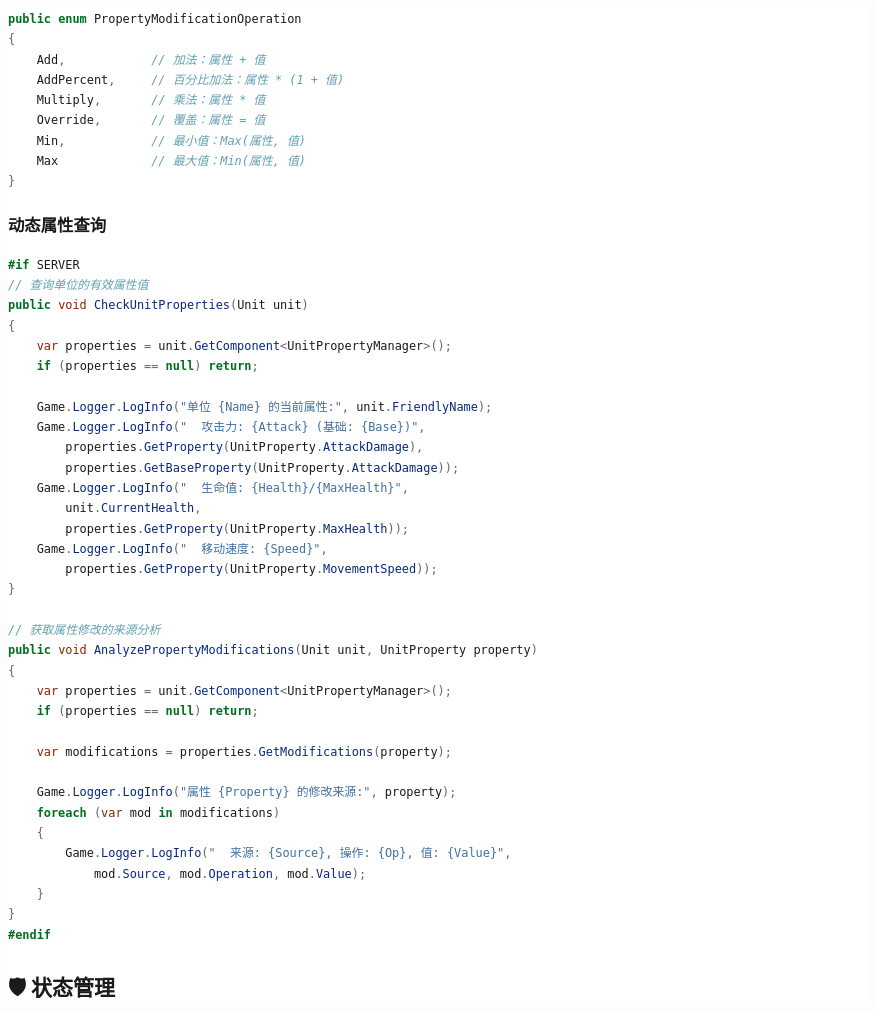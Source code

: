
 ```csharp
public enum PropertyModificationOperation
{
    Add,            // 加法：属性 + 值
    AddPercent,     // 百分比加法：属性 * (1 + 值)
    Multiply,       // 乘法：属性 * 值
    Override,       // 覆盖：属性 = 值
    Min,            // 最小值：Max(属性, 值)
    Max             // 最大值：Min(属性, 值)
}
```

### 动态属性查询

```csharp
#if SERVER
// 查询单位的有效属性值
public void CheckUnitProperties(Unit unit)
{
    var properties = unit.GetComponent<UnitPropertyManager>();
    if (properties == null) return;
    
    Game.Logger.LogInfo("单位 {Name} 的当前属性:", unit.FriendlyName);
    Game.Logger.LogInfo("  攻击力: {Attack} (基础: {Base})", 
        properties.GetProperty(UnitProperty.AttackDamage),
        properties.GetBaseProperty(UnitProperty.AttackDamage));
    Game.Logger.LogInfo("  生命值: {Health}/{MaxHealth}",
        unit.CurrentHealth,
        properties.GetProperty(UnitProperty.MaxHealth));
    Game.Logger.LogInfo("  移动速度: {Speed}",
        properties.GetProperty(UnitProperty.MovementSpeed));
}

// 获取属性修改的来源分析
public void AnalyzePropertyModifications(Unit unit, UnitProperty property)
{
    var properties = unit.GetComponent<UnitPropertyManager>();
    if (properties == null) return;
    
    var modifications = properties.GetModifications(property);
    
    Game.Logger.LogInfo("属性 {Property} 的修改来源:", property);
    foreach (var mod in modifications)
    {
        Game.Logger.LogInfo("  来源: {Source}, 操作: {Op}, 值: {Value}",
            mod.Source, mod.Operation, mod.Value);
    }
}
#endif
```

## 🛡️ 状态管理
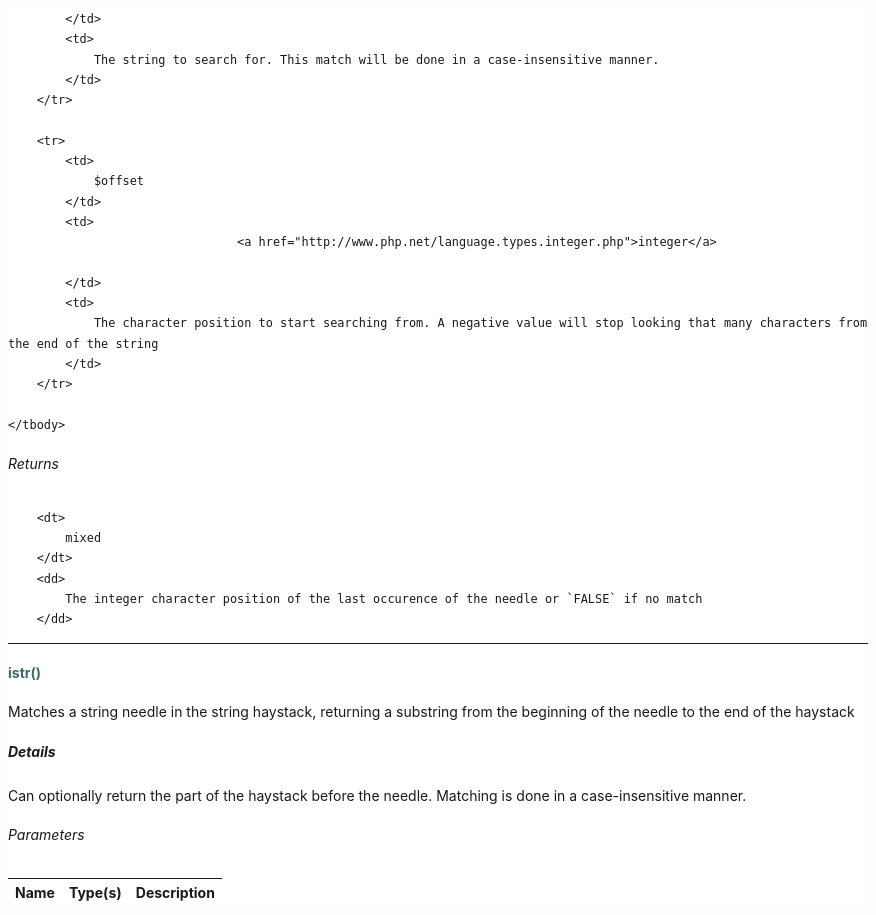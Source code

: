 			</td>
			<td>
				The string to search for. This match will be done in a case-insensitive manner.
			</td>
		</tr>
					
		<tr>
			<td>
				$offset
			</td>
			<td>
									<a href="http://www.php.net/language.types.integer.php">integer</a>
				
			</td>
			<td>
				The character position to start searching from. A negative value will stop looking that many characters from the end of the string
			</td>
		</tr>
			
	</tbody>
</table>

###### Returns

<dl>
	
		<dt>
			mixed
		</dt>
		<dd>
			The integer character position of the last occurence of the needle or `FALSE` if no match
		</dd>
	
</dl>


<hr />

#### <span style="color:#3e6a6e;">istr()</span>

Matches a string needle in the string haystack, returning a substring from the beginning of the needle to the end of the haystack

##### Details

Can optionally return the part of the haystack before the needle. Matching
is done in a case-insensitive manner.

###### Parameters

<table>
	<thead>
		<th>Name</th>
		<th>Type(s)</th>
		<th>Description</th>
	</thead>
	<tbody>
			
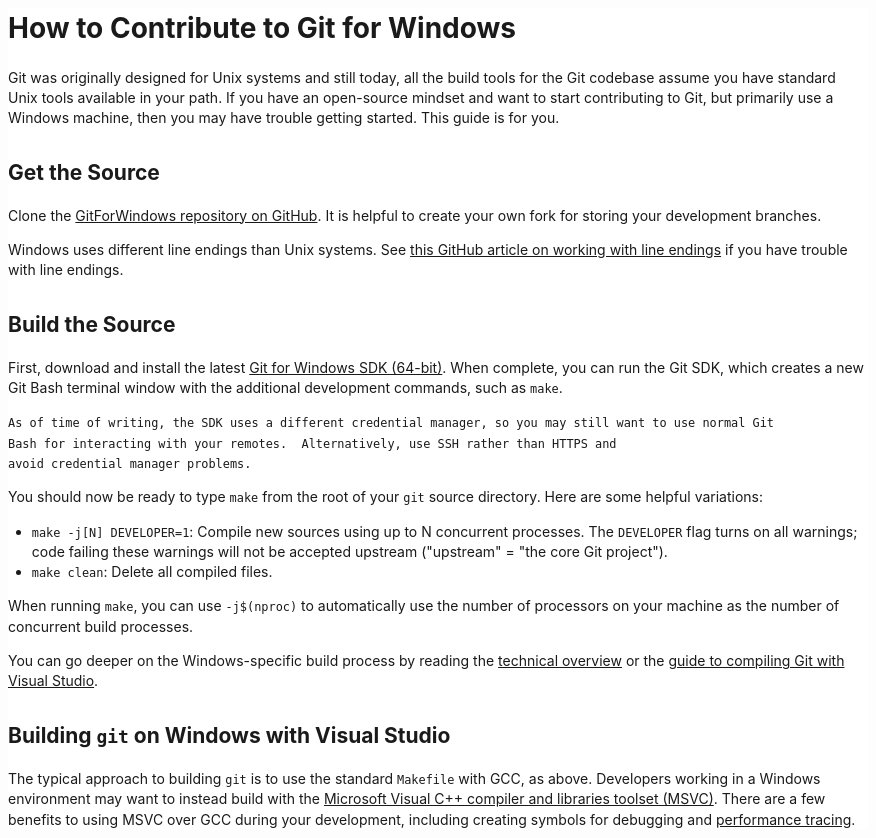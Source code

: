 How to Contribute to Git for Windows
====================================

Git was originally designed for Unix systems and still today, all the build tools for the Git
codebase assume you have standard Unix tools available in your path. If you have an open-source
mindset and want to start contributing to Git, but primarily use a Windows machine, then you may
have trouble getting started. This guide is for you.

Get the Source
--------------

Clone the [GitForWindows repository on GitHub](https://github.com/git-for-windows/git).
It is helpful to create your own fork for storing your development branches.

Windows uses different line endings than Unix systems. See
[this GitHub article on working with line endings](https://help.github.com/articles/dealing-with-line-endings/#refreshing-a-repository-after-changing-line-endings)
if you have trouble with line endings.

Build the Source
----------------

First, download and install the latest [Git for Windows SDK (64-bit)](https://github.com/git-for-windows/build-extra/releases/latest).
When complete, you can run the Git SDK, which creates a new Git Bash terminal window with
the additional development commands, such as `make`.

    As of time of writing, the SDK uses a different credential manager, so you may still want to use normal Git
    Bash for interacting with your remotes.  Alternatively, use SSH rather than HTTPS and
    avoid credential manager problems.

You should now be ready to type `make` from the root of your `git` source directory.
Here are some helpful variations:

* `make -j[N] DEVELOPER=1`: Compile new sources using up to N concurrent processes.
  The `DEVELOPER` flag turns on all warnings; code failing these warnings will not be
  accepted upstream ("upstream" = "the core Git project").
* `make clean`: Delete all compiled files.

When running `make`, you can use `-j$(nproc)` to automatically use the number of processors
on your machine as the number of concurrent build processes.

You can go deeper on the Windows-specific build process by reading the
[technical overview](https://github.com/git-for-windows/git/blob/HEAD/Documentation/git-for-windows/Technical-overview.md) or the
[guide to compiling Git with Visual Studio](https://github.com/git-for-windows/git/blob/HEAD/Documentation/git-for-windows/Compiling-Git-with-Visual-Studio.md).

## Building `git` on Windows with Visual Studio

The typical approach to building `git` is to use the standard `Makefile` with GCC, as
above. Developers working in a Windows environment may want to instead build with the
[Microsoft Visual C++ compiler and libraries toolset (MSVC)](https://blogs.msdn.microsoft.com/vcblog/2017/03/07/msvc-the-best-choice-for-windows/).
There are a few benefits to using MSVC over GCC during your development, including creating
symbols for debugging and [performance tracing](https://github.com/Microsoft/perfview#perfview-overview).
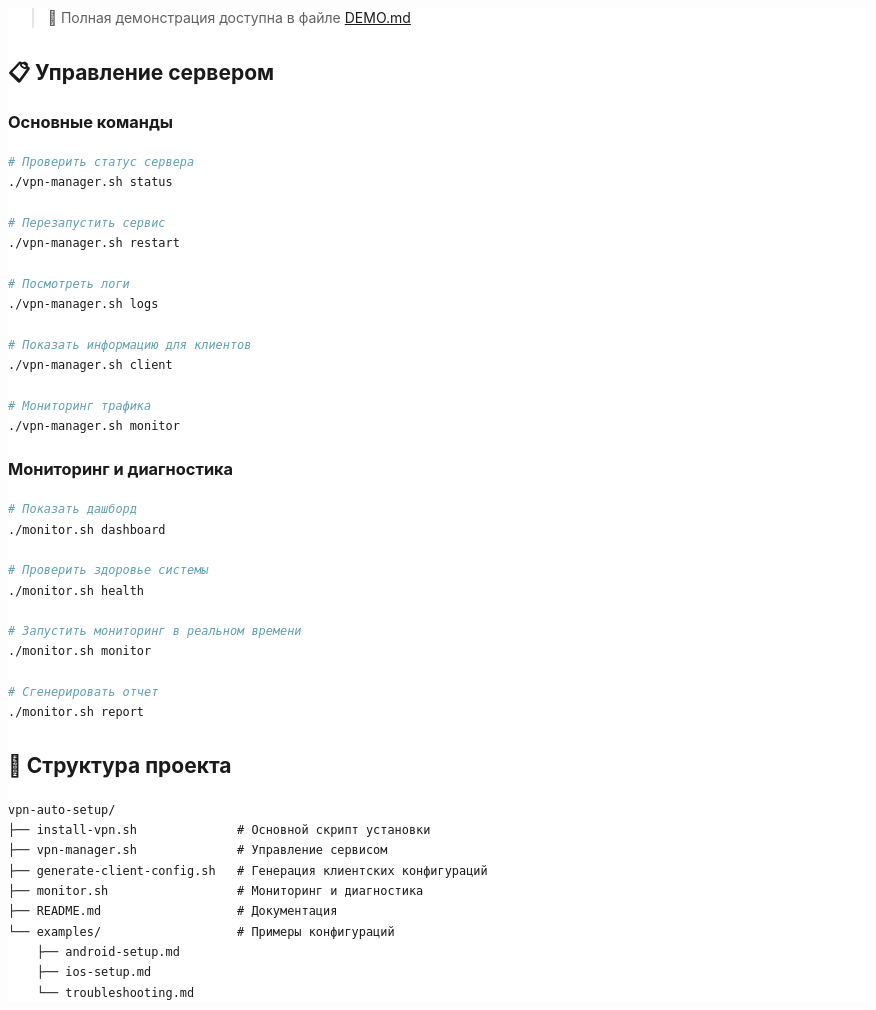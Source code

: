 > 📖 Полная демонстрация доступна в файле [DEMO.md](DEMO.md)

## 📋 Управление сервером

### Основные команды

```bash
# Проверить статус сервера
./vpn-manager.sh status

# Перезапустить сервис
./vpn-manager.sh restart

# Посмотреть логи
./vpn-manager.sh logs

# Показать информацию для клиентов
./vpn-manager.sh client

# Мониторинг трафика
./vpn-manager.sh monitor
```

### Мониторинг и диагностика

```bash
# Показать дашборд
./monitor.sh dashboard

# Проверить здоровье системы
./monitor.sh health

# Запустить мониторинг в реальном времени
./monitor.sh monitor

# Сгенерировать отчет
./monitor.sh report
```

## 🔧 Структура проекта

```
vpn-auto-setup/
├── install-vpn.sh              # Основной скрипт установки
├── vpn-manager.sh              # Управление сервисом
├── generate-client-config.sh   # Генерация клиентских конфигураций
├── monitor.sh                  # Мониторинг и диагностика
├── README.md                   # Документация
└── examples/                   # Примеры конфигураций
    ├── android-setup.md
    ├── ios-setup.md
    └── troubleshooting.md
```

* * *

*YOUR GOAL*:
Where does "LogInfo" appear in the listing? Show every line that has it.

*ANSWER BOX*:
    Game.Logger.LogInfo("单位 {Name} 的当前属性:", unit.FriendlyName);
    Game.Logger.LogInfo("  攻击力: {Attack} (基础: {Base})", 
    Game.Logger.LogInfo("  生命值: {Health}/{MaxHealth}",
    Game.Logger.LogInfo("  移动速度: {Speed}",
    Game.Logger.LogInfo("属性 {Property} 的修改来源:", property);
        Game.Logger.LogInfo("  来源: {Source}, 操作: {Op}, 值: {Value}",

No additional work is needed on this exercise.